Entries shown

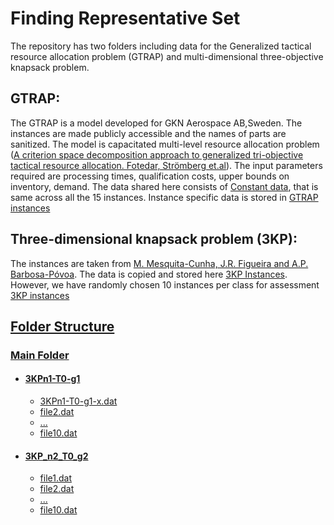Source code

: # Finding Representative Set

The repository has two folders including data for the Generalized tactical resource allocation problem (GTRAP) and multi-dimensional three-objective knapsack problem.

## GTRAP: 
The GTRAP is a model developed for GKN Aerospace AB,Sweden. The instances are made publicly accessible and the names of parts are sanitized. The model is capacitated multi-level resource allocation problem (<a href="https://link.springer.com/article/10.1007/s10287-023-00442-6">A criterion space decomposition approach to generalized tri-objective tactical resource allocation. Fotedar, Strömberg et.al</a>). The input parameters required are processing times, qualification costs, upper bounds on inventory, demand. The data shared here consists of <a href="https://github.com/SunneyF/FindingRepresentativeSet/blob/main/GTRAP/constant_data.csv">Constant data</a>, that is same across all the 15 instances. Instance specific data is stored in <a href="https://github.com/SunneyF/FindingRepresentativeSet/blob/main/GTRAP/GTRAP_instances.zip">GTRAP instances</a>

## Three-dimensional knapsack problem (3KP):
The instances are taken from <a href="https://fenix.tecnico.ulisboa.pt/homepage/ist175325/instances">M. Mesquita-Cunha, J.R. Figueira and A.P. Barbosa-Póvoa</a>. The data is copied and stored here <a href="https://github.com/SunneyF/FindingRepresentativeSet/blob/main/3KP/Instances.zip"> 3KP Instances</a>. However, we have randomly chosen 10 instances per class for assessment <a href="https://github.com/SunneyF/FindingRepresentativeSet/blob/main/3KP/Instances_3kp.zip"> 3KP instances
<!DOCTYPE html>
<html>
<head>
</head>
<body>
  <h2>Folder Structure</h2>

  <div class="folder">
    <h3>Main Folder</h3>
    <ul>
      <li class="subfolder">
        <h4>3KPn1-T0-g1</h4>
        <ul>
          <li>3KPn1-T0-g1-x.dat</li>
          <li>file2.dat</li>
          <li>...</li>
          <li>file10.dat</li>
        </ul>
      </li>
      <li class="subfolder">
        <h4>3KP_n2_T0_g2</h4>
        <ul>
          <li>file1.dat</li>
          <li>file2.dat</li>
          <li>...</li>
          <li>file10.dat</li>
        </ul>
      </li>
      <!-- Repeat the structure for other subfolders -->
    </ul>
  </div>
</body>
</html>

Exercise
Go over the data and return every line that includes the word "class".

The completed task
The instances are taken from <a href="https://fenix.tecnico.ulisboa.pt/homepage/ist175325/instances">M. Mesquita-Cunha, J.R. Figueira and A.P. Barbosa-Póvoa</a>. The data is copied and stored here <a href="https://github.com/SunneyF/FindingRepresentativeSet/blob/main/3KP/Instances.zip"> 3KP Instances</a>. However, we have randomly chosen 10 instances per class for assessment <a href="https://github.com/SunneyF/FindingRepresentativeSet/blob/main/3KP/Instances_3kp.zip"> 3KP instances
  <div class="folder">
      <li class="subfolder">
      <li class="subfolder">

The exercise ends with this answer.